A handful of morning items include a breakfast croissant ($9.50) with eggs, bacon and lettuce, and lemon-cream cheese crêpes ($8.50) topped, confusingly, with syrupy, previously frozen strawberries. Both dishes are served with perfectly crusted roasted potatoes and a cup of melon on the edge of turning. Lunch is more successful; a highlight is the tangy, succulent chicken piccata ($12.50), accompanied by a yeasty roll, almond-laced saffron rice and green beans sautéed with big chunks of bacon and sweet roasted pearl onions.

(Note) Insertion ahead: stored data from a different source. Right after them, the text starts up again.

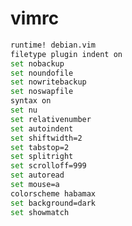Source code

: # vimrc

``` sh
runtime! debian.vim
filetype plugin indent on
set nobackup
set noundofile
set nowritebackup
set noswapfile
syntax on
set nu
set relativenumber
set autoindent
set shiftwidth=2
set tabstop=2
set splitright
set scrolloff=999
set autoread
set mouse=a
colorscheme habamax
set background=dark
set showmatch

```                                                                                                                                                                           
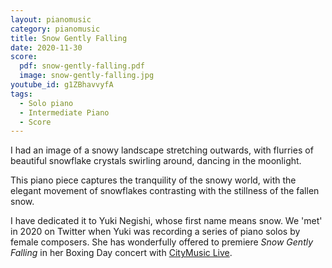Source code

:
 ```yaml
---
layout: pianomusic
category: pianomusic
title: Snow Gently Falling
date: 2020-11-30
score:
  pdf: snow-gently-falling.pdf
  image: snow-gently-falling.jpg
youtube_id: g1ZBhavvyfA
tags:
  - Solo piano
  - Intermediate Piano
  - Score
---
```


I had an image of a snowy landscape stretching outwards, with flurries of beautiful snowflake crystals swirling around, dancing in the moonlight. 

This piano piece captures the tranquility of the snowy world, with the elegant movement of snowflakes contrasting with the stillness of the fallen snow.

I have dedicated it to Yuki Negishi, whose first name means snow. We 'met' in 2020 on Twitter when Yuki was recording a series of piano solos by female composers. She has wonderfully offered to premiere *Snow Gently Falling* in her Boxing Day concert with [CityMusic Live](https://www.ticketsource.co.uk/citymusiclive/yuki-negishi-schumann-ginastera/e-ybojgk).

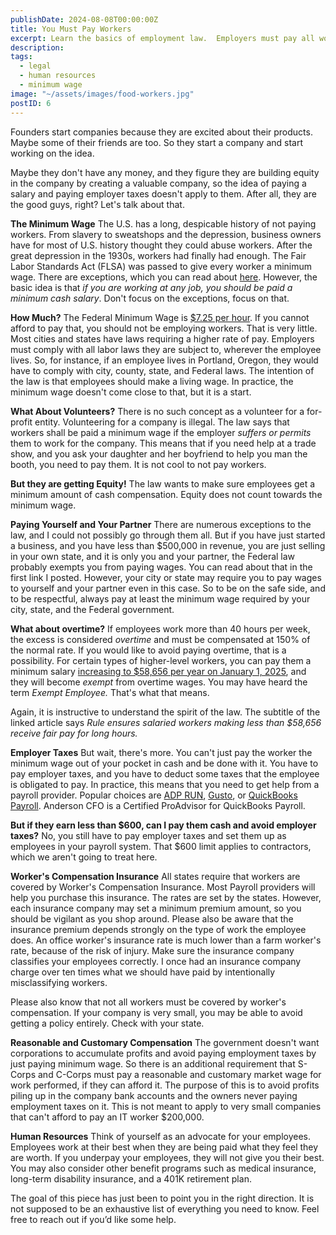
 ```yaml
---
publishDate: 2024-08-08T00:00:00Z
title: You Must Pay Workers
excerpt: Learn the basics of employment law.  Employers must pay all workers a minimum wage in cash and must pay employer taxes.  This is not only the law, it is respectful.
description: 
tags:
  - legal
  - human resources
  - minimum wage
image: "~/assets/images/food-workers.jpg"
postID: 6
---
```


Founders start companies because they are excited about their products.  Maybe some of their friends are too.  So they start a company and start working on the idea.

Maybe they don't have any money, and they figure they are building equity in the company by creating a valuable company, so the idea of paying a salary and paying employer taxes doesn't apply to them.  After all, they are the good guys, right? Let's talk about that.

**The Minimum Wage**  The U.S. has a long, despicable history of not paying workers.  From slavery to sweatshops and the depression, business owners have for most of U.S. history thought they could abuse workers.  After the great depression in the 1930s, workers had finally had enough.  The Fair Labor Standards Act (FLSA) was passed to give every worker a minimum wage.  There are exceptions, which you can read about [here](https://webapps.dol.gov/elaws/elg/minwage.htm).  However, the basic idea is that _if you are working at any job, you should be paid a minimum cash salary_.  Don't focus on the exceptions, focus on that.

**How Much?** The Federal Minimum Wage is [$7.25 per hour](https://www.dol.gov/agencies/whd/minimum-wage/history/chart).  If you cannot afford to pay that, you should not be employing workers.  That is very little.  Most cities and states have laws requiring a higher rate of pay.  Employers must comply with all labor laws they are subject to, wherever the employee lives.  So, for instance, if an employee lives in Portland, Oregon, they would have to comply with city, county, state, and Federal laws.  The intention of the law is that employees should make a living wage.  In practice, the minimum wage doesn't come close to that, but it is a start.

**What About Volunteers?** There is no such concept as a volunteer for a for-profit entity.  Volunteering for a company is illegal.  The law says that workers shall be paid a minimum wage if the employer _suffers or permits_ them to work for the company.  This means that if you need help at a trade show, and you ask your daughter and her boyfriend to help you man the booth, you need to pay them.  It is not cool to not pay workers.

**But they are getting Equity!** The law wants to make sure employees get a minimum amount of cash compensation.  Equity does not count towards the minimum wage.  

**Paying Yourself and Your Partner** There are numerous exceptions to the law, and I could not possibly go through them all.  But if you have just started a business, and you have less than $500,000 in revenue, you are just selling in your own state, and it is only you and your partner, the Federal law probably exempts you from paying wages.  You can read about that in the first link I posted. However, your city or state may require you to pay wages to yourself and your partner even in this case.  So to be on the safe side, and to be respectful, always pay at least the minimum wage required by your city, state, and the Federal government.

**What about overtime?** If employees work more than 40 hours per week, the excess is considered _overtime_ and must be compensated at 150% of the normal rate.  If you would like to avoid paying overtime, that is a possibility. For certain types of higher-level workers, you can pay them a minimum salary [increasing to $58,656 per year on January 1, 2025](https://www.dol.gov/newsroom/releases/whd/whd20240423-0), and they will become _exempt_ from overtime wages. You may have heard the term _Exempt Employee._  That's what that means.  

Again, it is instructive to understand the spirit of the law. The subtitle of the linked article says _Rule ensures salaried workers making less than $58,656 receive fair pay for long hours._

**Employer Taxes** But wait, there's more.  You can't just pay the worker the minimum wage out of your pocket in cash and be done with it.  You have to pay employer taxes, and you have to deduct some taxes that the employee is obligated to pay.  In practice, this means that you need to get help from a payroll provider.  Popular choices are [ADP RUN](https://www.adp.com/what-we-offer/products/run-powered-by-adp.aspx), [Gusto](https://gusto.com/), or [QuickBooks Payroll](https://quickbooks.intuit.com/payroll/).  Anderson CFO is a Certified ProAdvisor for QuickBooks Payroll.

 **But if they earn less than $600, can I pay them cash and avoid employer taxes?** No, you still have to pay employer taxes and set them up as employees in your payroll system.  That $600 limit applies to contractors, which we aren't going to treat here.

**Worker's Compensation Insurance** All states require that workers are covered by Worker's Compensation Insurance.  Most Payroll providers will help you purchase this insurance. The rates are set by the states.  However, each insurance company may set a minimum premium amount, so you should be vigilant as you shop around.  Please also be aware that the insurance premium depends strongly on the type of work the employee does.  An office worker's insurance rate is much lower than a farm worker's rate, because of the risk of injury.  Make sure the insurance company classifies your employees correctly.  I once had an insurance company charge over ten times what we should have paid by intentionally misclassifying workers.

Please also know that not all workers must be covered by worker's compensation.  If your company is very small, you may be able to avoid getting a policy entirely.  Check with your state.

**Reasonable and Customary Compensation** The government doesn't want corporations to accumulate profits and avoid paying employment taxes by just paying minimum wage.  So there is an additional requirement that S-Corps and C-Corps must pay a reasonable and customary market wage for work performed, if they can afford it.  The purpose of this is to avoid profits piling up in the company bank accounts and the owners never paying employment taxes on it.  This is not meant to apply to very small companies that can't afford to pay an IT worker $200,000.

**Human Resources** Think of yourself as an advocate for your employees.  Employees work at their best when they are being paid what they feel they are worth.  If you underpay your employees, they will not give you their best.  You may also consider other benefit programs such as medical insurance, long-term disability insurance, and a 401K retirement plan. 

The goal of this piece has just been to point you in the right direction.  It is not supposed to be an exhaustive list of everything you need to know.  Feel free to reach out if you’d like some help.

The pastries are all variations on classic themes: several flavors of tartes, mousse cakes, éclairs, macaroons and quiches, as well as croissants and chaussons pommes. The Plaisir cake ($5.50) tops chocolate and vanilla mousse with meringue and burnt sugar that evokes campfire marshmallows. A neon-hued blood-orange éclair ($3.25) is a fresh take on the original.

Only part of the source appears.